WHAT THIS TASK INVOLVES: Work out how many lines of the records hold the string "eqnarray", and reply with that number alone.

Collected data
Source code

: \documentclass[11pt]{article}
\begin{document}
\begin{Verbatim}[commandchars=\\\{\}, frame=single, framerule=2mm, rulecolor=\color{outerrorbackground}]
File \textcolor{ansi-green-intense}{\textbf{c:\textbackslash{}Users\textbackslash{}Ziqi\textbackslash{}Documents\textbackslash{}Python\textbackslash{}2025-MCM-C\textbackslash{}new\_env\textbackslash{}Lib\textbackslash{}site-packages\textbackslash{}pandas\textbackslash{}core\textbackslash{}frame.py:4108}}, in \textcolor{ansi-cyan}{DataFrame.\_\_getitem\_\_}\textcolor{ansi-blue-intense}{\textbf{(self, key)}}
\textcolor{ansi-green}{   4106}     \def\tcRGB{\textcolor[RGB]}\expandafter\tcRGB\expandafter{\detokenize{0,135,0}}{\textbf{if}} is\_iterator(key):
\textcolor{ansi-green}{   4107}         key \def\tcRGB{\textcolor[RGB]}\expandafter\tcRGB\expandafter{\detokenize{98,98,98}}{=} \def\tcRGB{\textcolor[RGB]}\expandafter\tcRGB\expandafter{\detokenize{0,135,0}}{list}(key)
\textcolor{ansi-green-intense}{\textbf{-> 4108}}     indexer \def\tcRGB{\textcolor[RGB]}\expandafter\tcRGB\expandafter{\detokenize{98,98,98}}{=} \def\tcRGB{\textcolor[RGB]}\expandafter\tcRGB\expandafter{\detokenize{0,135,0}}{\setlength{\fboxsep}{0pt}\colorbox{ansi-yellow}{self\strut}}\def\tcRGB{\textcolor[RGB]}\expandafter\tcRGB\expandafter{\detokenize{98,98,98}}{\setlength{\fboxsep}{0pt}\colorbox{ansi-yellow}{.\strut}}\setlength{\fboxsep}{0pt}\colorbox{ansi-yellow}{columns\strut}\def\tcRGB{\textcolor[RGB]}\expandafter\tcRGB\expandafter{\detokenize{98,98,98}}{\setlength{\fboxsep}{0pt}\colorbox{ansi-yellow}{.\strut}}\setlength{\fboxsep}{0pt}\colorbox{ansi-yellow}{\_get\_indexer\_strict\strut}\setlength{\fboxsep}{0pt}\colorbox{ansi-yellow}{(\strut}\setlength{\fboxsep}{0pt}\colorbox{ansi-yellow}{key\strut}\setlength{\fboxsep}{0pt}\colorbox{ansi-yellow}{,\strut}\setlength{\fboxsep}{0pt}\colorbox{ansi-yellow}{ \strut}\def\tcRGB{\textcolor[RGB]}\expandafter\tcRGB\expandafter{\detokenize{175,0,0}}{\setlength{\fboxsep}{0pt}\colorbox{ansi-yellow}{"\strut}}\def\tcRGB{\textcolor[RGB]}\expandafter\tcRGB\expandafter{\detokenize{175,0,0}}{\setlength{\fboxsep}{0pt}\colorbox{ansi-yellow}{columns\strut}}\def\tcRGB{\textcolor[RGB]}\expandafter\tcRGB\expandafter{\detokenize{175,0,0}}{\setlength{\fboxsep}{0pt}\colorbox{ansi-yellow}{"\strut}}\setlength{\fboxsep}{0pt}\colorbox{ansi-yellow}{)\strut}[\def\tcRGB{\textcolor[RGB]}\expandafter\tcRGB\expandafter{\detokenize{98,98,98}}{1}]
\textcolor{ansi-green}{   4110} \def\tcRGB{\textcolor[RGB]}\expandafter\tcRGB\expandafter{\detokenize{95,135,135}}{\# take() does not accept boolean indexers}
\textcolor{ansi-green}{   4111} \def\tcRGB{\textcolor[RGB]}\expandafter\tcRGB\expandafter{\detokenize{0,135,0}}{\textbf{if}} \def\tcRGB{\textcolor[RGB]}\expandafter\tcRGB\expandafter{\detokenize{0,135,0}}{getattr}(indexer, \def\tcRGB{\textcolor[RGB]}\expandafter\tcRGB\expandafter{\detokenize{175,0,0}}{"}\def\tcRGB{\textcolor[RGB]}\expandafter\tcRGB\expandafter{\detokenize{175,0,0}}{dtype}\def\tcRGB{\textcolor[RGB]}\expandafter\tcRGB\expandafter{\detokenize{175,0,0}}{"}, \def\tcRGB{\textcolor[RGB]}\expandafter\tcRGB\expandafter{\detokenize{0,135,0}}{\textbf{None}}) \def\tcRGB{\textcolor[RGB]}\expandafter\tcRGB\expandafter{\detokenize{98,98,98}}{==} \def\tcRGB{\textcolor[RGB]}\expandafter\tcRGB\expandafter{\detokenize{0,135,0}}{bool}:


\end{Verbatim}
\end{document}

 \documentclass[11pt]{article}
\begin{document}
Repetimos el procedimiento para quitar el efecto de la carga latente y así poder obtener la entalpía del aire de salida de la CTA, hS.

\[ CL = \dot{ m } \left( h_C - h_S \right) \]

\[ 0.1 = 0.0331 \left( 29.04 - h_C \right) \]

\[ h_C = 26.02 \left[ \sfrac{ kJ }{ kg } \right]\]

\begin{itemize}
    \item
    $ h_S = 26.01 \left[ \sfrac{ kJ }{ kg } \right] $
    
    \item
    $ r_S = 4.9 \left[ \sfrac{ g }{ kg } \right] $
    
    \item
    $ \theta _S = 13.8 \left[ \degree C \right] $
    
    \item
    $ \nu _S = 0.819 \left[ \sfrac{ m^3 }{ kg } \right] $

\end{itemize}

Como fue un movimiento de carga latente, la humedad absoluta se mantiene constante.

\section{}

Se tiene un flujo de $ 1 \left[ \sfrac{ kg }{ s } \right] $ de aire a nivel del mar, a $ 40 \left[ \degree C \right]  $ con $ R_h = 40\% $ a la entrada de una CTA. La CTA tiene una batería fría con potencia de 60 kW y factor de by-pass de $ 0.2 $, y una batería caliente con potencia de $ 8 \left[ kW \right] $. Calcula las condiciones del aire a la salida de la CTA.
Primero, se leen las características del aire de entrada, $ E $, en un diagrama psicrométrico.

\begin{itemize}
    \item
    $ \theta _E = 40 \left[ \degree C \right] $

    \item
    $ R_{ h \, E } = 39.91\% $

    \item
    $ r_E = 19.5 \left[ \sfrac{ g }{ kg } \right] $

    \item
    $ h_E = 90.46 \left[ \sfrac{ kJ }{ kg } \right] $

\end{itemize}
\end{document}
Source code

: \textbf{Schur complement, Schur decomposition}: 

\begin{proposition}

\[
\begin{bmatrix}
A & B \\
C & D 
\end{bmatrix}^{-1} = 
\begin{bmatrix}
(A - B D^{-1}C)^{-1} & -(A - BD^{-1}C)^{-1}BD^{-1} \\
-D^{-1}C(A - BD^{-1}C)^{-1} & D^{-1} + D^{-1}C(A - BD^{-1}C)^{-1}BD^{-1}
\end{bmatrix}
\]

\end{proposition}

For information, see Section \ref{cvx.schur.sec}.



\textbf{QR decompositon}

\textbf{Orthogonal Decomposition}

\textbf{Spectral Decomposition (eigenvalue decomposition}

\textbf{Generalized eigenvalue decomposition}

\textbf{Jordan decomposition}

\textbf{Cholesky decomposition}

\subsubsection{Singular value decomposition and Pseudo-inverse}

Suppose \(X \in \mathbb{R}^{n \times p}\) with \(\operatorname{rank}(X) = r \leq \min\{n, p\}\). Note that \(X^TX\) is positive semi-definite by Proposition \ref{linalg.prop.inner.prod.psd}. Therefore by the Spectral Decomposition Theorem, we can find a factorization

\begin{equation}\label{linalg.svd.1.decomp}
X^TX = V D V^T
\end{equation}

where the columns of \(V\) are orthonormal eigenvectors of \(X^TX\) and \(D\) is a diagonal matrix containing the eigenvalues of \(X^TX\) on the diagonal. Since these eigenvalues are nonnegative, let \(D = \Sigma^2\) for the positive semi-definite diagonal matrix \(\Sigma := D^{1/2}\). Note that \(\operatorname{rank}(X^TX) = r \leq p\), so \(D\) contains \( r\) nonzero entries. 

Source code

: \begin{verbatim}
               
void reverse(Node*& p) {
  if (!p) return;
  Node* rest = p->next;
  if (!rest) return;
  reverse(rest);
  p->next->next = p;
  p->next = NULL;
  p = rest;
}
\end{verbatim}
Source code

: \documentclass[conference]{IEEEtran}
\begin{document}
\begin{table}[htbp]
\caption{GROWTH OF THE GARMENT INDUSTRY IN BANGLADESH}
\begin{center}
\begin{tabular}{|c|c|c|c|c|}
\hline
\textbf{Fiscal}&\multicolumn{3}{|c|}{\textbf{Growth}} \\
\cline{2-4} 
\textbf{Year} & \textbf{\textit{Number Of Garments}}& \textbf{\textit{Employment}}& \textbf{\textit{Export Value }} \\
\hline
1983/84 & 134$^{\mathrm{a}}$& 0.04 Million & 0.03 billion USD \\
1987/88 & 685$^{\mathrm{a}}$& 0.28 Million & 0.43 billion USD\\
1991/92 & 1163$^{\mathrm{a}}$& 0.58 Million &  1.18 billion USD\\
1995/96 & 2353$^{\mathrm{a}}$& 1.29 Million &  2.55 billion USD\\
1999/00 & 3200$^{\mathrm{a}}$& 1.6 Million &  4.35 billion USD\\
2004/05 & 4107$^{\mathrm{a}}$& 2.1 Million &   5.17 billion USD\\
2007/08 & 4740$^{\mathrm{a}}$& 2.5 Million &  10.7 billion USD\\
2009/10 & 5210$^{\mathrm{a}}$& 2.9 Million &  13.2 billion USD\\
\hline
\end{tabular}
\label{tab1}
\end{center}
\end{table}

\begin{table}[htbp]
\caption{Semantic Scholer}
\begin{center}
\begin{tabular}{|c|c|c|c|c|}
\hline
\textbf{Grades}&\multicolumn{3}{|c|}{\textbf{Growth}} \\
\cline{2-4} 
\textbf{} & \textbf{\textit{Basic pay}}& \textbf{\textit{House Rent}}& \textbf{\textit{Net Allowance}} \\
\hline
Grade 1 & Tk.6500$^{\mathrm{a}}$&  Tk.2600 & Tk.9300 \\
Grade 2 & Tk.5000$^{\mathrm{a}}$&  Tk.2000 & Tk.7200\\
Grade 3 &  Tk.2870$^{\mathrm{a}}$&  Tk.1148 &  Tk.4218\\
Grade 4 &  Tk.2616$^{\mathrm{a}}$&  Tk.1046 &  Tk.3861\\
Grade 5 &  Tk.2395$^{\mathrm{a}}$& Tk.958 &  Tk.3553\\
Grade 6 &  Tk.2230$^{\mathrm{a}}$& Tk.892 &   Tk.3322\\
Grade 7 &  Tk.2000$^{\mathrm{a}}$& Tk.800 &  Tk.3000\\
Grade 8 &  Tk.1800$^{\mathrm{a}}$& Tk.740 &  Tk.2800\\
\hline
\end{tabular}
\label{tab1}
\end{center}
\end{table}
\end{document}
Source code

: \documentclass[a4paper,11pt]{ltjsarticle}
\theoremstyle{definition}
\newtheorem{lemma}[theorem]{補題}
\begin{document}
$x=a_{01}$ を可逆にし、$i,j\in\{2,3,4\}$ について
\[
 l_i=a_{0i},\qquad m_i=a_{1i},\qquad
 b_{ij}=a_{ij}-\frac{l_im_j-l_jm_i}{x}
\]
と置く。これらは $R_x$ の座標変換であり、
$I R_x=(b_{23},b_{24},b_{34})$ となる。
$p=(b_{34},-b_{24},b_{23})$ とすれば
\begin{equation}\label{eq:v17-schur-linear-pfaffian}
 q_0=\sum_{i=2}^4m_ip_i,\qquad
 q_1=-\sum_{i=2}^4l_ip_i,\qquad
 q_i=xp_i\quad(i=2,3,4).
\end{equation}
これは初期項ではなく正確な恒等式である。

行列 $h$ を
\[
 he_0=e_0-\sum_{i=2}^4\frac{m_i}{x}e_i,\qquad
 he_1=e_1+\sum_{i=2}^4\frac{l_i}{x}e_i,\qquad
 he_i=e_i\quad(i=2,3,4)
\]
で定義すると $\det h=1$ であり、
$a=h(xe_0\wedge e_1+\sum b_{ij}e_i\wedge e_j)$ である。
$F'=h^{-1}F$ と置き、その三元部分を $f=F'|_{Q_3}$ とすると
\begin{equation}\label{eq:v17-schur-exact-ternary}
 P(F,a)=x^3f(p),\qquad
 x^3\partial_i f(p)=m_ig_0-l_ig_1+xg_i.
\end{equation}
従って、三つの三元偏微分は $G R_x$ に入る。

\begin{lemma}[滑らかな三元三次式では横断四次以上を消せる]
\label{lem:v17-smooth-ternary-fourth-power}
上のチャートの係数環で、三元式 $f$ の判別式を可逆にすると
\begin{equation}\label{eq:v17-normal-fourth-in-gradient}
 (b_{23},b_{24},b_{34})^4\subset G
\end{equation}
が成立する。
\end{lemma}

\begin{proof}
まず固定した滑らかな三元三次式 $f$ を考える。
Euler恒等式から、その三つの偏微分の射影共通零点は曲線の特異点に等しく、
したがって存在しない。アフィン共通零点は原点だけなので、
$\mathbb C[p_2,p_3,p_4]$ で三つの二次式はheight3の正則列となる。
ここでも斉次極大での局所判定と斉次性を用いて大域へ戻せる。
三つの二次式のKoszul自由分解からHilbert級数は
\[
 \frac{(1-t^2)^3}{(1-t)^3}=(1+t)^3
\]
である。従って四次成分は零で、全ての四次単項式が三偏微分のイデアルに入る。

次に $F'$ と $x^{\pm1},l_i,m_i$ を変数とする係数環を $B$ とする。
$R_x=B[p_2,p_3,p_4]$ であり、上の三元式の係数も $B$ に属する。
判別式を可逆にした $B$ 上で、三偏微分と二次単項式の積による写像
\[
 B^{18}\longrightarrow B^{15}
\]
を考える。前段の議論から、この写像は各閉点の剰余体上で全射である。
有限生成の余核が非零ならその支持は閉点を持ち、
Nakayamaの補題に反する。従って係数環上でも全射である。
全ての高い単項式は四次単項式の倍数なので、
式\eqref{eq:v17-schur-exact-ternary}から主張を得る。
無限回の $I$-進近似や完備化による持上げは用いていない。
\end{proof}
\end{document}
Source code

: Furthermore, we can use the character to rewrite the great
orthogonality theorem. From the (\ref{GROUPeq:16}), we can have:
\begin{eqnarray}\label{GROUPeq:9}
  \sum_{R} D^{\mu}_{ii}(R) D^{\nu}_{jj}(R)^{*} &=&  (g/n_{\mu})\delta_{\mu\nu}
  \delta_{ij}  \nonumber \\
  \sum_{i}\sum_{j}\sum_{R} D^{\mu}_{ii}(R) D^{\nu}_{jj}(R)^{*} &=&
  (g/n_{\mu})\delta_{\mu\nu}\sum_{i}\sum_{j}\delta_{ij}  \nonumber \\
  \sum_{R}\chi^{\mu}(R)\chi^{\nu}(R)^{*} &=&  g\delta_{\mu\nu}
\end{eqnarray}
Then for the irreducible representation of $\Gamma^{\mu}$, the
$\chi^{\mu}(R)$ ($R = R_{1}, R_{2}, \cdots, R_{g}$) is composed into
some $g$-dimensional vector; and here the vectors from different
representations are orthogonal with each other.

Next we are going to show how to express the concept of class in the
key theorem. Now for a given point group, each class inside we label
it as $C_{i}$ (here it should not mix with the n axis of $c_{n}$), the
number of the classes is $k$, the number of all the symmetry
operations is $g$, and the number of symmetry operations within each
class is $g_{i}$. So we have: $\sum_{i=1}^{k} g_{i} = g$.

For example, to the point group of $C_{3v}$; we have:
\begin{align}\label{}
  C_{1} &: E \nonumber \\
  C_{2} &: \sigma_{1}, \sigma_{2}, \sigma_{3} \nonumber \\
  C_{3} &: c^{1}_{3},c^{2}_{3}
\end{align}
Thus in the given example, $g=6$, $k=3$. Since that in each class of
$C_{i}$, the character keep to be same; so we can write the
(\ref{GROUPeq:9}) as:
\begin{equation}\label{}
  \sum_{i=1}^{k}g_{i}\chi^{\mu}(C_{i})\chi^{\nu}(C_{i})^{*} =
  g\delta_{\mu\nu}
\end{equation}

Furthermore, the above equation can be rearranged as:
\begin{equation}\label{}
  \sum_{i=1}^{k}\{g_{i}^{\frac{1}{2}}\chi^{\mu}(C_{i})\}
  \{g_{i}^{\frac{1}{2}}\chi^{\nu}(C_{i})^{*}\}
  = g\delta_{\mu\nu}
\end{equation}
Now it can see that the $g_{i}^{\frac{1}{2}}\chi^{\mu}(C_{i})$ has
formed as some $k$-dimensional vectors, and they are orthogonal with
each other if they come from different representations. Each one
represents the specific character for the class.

OUTPUT OF THE EXERCISE: 2